Reading the Provisions in Context
Both courts recognized that these statutory provisions cannot be read in isolation, but rather must be understood in the context of the statute as a whole. So both proceeded to analyze sections 1311 and 1321 of the ACA, which deal with establishing exchanges by the state and federal government.
Section 1311, read literally, requires all states to establish exchanges. It defines “Exchange” as “a governmental agency or nonprofit entity that is established by a State…” But section 1321 says that states may “elect” to set up exchanges, thus making it an option rather than a mandate. And if a state does not elect to itself establish the exchange, section 1321 directs the federal government to “establish and operate such Exchange within the State…”
The two courts differed on how to understand the command that the federal government set up “such Exchange within the State.” Both agreed that it means that a federally established exchange is the functional equivalent of a state-established exchange and that a federal exchange must be understood as an exchange established under the authority of section 1311. But the courts disagreed about whether that makes it reasonable to understand the phrase “Exchange established by the State under section 1311” as including a federal exchange.
According to the DC Circuit, “section 1321 creates equivalence between state and federal Exchanges in two respects: in terms of what they are and the statutory authority under which they are established.” But it does not change the identity of who is establishing the exchange. The DC Circuit understood Section 36B(b)(2)(a) to have 3 elements: “(1) an Exchange (2) established by the State (3) under section 1311.” And, it explained, the only reasonable way to understand the statute is that a federal exchange is not an exchange “established by the State.” So the statute unambiguously sets the subsidy amount for coverage purchased through a federal exchange at zero. As such, the DC Circuit found the IRS regulation contravened the statute and could not stand.
According to the 4th Circuit, on the other hand, it is at least as reasonable to understand the interplay of sections 1311 and 1321 as requiring the federal government to set up an exchange essentially on behalf of the state when the state does not. So a federal exchange can reasonably be understood to be encompassed within the provisions defining premium assistance amounts. Because such an interpretation was reasonable, even if not the only plausible interpretation, the statutory provisions were ambiguous. And because they were ambiguous, the IRS’s interpretation of the statute was permissible, and the courts required to defer to it.
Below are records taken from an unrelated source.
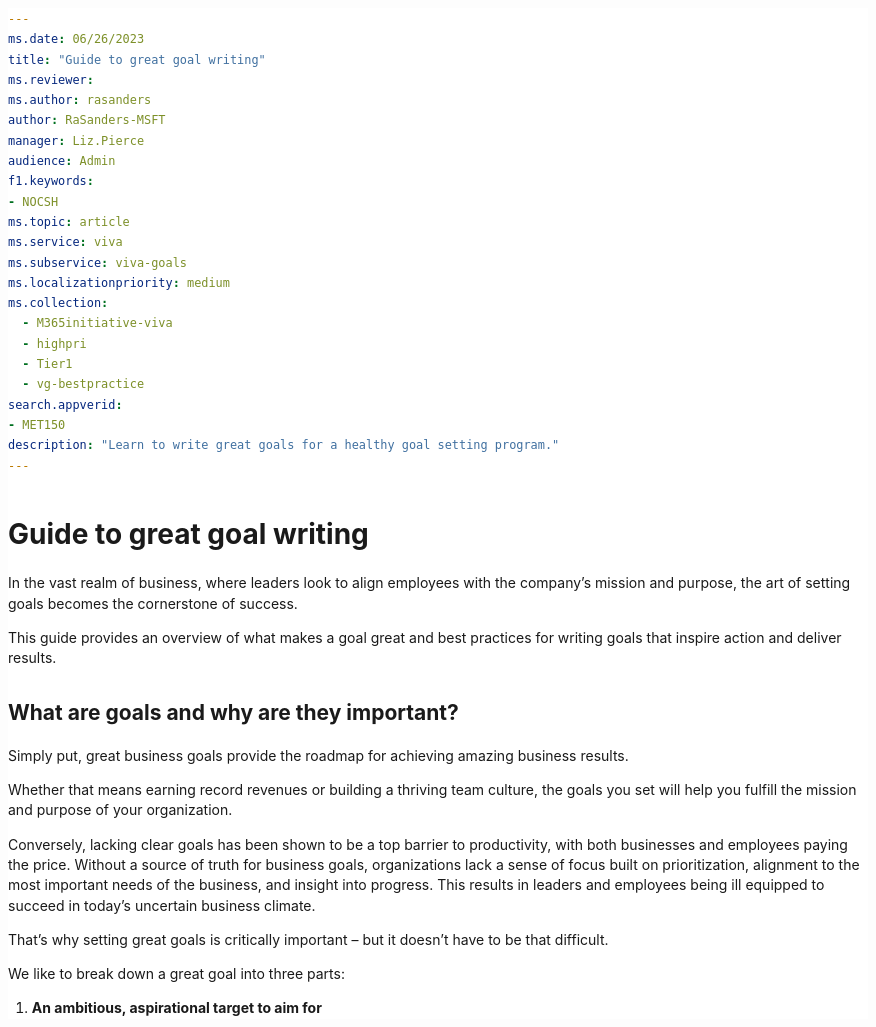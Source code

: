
```yaml
---
ms.date: 06/26/2023
title: "Guide to great goal writing"
ms.reviewer: 
ms.author: rasanders
author: RaSanders-MSFT
manager: Liz.Pierce
audience: Admin
f1.keywords:
- NOCSH
ms.topic: article
ms.service: viva
ms.subservice: viva-goals
ms.localizationpriority: medium
ms.collection:
  - M365initiative-viva
  - highpri
  - Tier1
  - vg-bestpractice
search.appverid:
- MET150
description: "Learn to write great goals for a healthy goal setting program."
---
```


# Guide to great goal writing

In the vast realm of business, where leaders look to align employees with the company’s mission and purpose, the art of setting goals becomes the cornerstone of success. 

This guide provides an overview of what makes a goal great and best practices for writing goals that inspire action and deliver results. 

## What are goals and why are they important? 

Simply put, great business goals provide the roadmap for achieving amazing business results.  

Whether that means earning record revenues or building a thriving team culture, the goals you set will help you fulfill the mission and purpose of your organization. 

Conversely, lacking clear goals has been shown to be a top barrier to productivity, with both businesses and employees paying the price. Without a source of truth for business goals, organizations lack a sense of focus built on prioritization, alignment to the most important needs of the business, and insight into progress. This results in leaders and employees being ill equipped to succeed in today’s uncertain business climate.    

That’s why setting great goals is critically important – but it doesn’t have to be that difficult. 

We like to break down a great goal into three parts: 

1. **An ambitious, aspirational target to aim for**
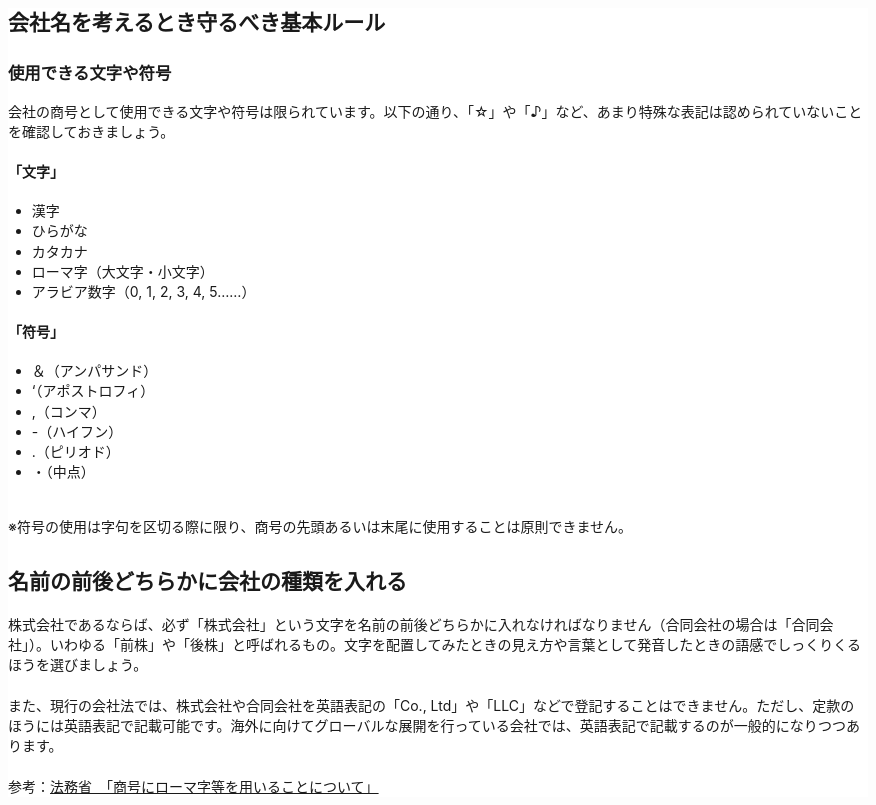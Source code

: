 
<h2 id="content1" class="ncms-mod-section-heading2--type4">
  会社名を考えるとき守るべき基本ルール
</h2>

<h3 class="ncms-mod-section-heading2--type5">
  使用できる文字や符号
</h3>

<div class="ncms-mod-typo1">
  <p>
    会社の商号として使用できる文字や符号は限られています。以下の通り、「☆」や「♪」など、あまり特殊な表記は認められていないことを確認しておきましょう。
  </p>
</div>

<h4 class="ncms-mod-section-heading5">
  「文字」
</h4>

<div class="ncms-mod-typo1">
  <p>
    </p><ul>
<li>漢字</li>
<li>ひらがな</li>
<li>カタカナ</li>
<li>ローマ字（大文字・小文字）</li>
<li>アラビア数字（0, 1, 2, 3, 4, 5……）</li>
</ul>
  <p></p>
</div>

<h4 class="ncms-mod-section-heading5">
  「符号」
</h4>

<div class="ncms-mod-typo1">
  <p>
    </p><ul>
  <li>＆（アンパサンド）</li>
  <li>‘（アポストロフィ）</li>
  <li>,（コンマ）</li>
  <li>-（ハイフン）</li>
  <li>.（ピリオド）</li>
  <li>・（中点）</li>
</ul>
<br>
※符号の使用は字句を区切る際に限り、商号の先頭あるいは末尾に使用することは原則できません。
  <p></p>
</div>

<h2 id="content2" class="ncms-mod-section-heading2--type4">
  名前の前後どちらかに会社の種類を入れる
</h2>

<div class="ncms-mod-typo1">
  <p>
    株式会社であるならば、必ず「株式会社」という文字を名前の前後どちらかに入れなければなりません（合同会社の場合は「合同会社」）。いわゆる「前株」や「後株」と呼ばれるもの。文字を配置してみたときの見え方や言葉として発音したときの語感でしっくりくるほうを選びましょう。<br><br>また、現行の会社法では、株式会社や合同会社を英語表記の「Co., Ltd」や「LLC」などで登記することはできません。ただし、定款のほうには英語表記で記載可能です。海外に向けてグローバルな展開を行っている会社では、英語表記で記載するのが一般的になりつつあります。
 <br><br>
参考：<a href="http://www.moj.go.jp/MINJI/minji44.html" target="_blank">法務省　「商号にローマ字等を用いることについて」</a>
  </p>
</div>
In short, two federal courts of appeals reached opposite conclusions about the propriety of the IRS’s regulation because they disagreed about whether the statutory provisions, read in context, are ambiguous. And perhaps that should not be surprising, given the complexity of the ACA. Indeed, the concurring and dissenting opinions reflect that there was disagreement even among the judges on each panel about how to interpret the statute.
Update (09-04-14): At the government’s request, the D.C. Circuit has voted to rehear the Halwig case en banc, and vacated the ruling of the panel. Grants of rehearing en banc are rare, but it’s not all that surprising that review by the entire court would be granted in this case, given the magnitude of the case and that the decision conflicted with a decision of another court of appeals. But even if the en banc court reaches the same result as the 4th Circuit, I would still expect the Supreme Court to eventually take up the issue. Although in run-of-the-mill cases, the Supreme Court is more likely to grant certiorari if there is circuit split, the Court can review any case it chooses, so long as there is a federal issue involved. And it has shown a penchant for taking on cases involving high profile, controversial issues of national import, whether there is a circuit split or not.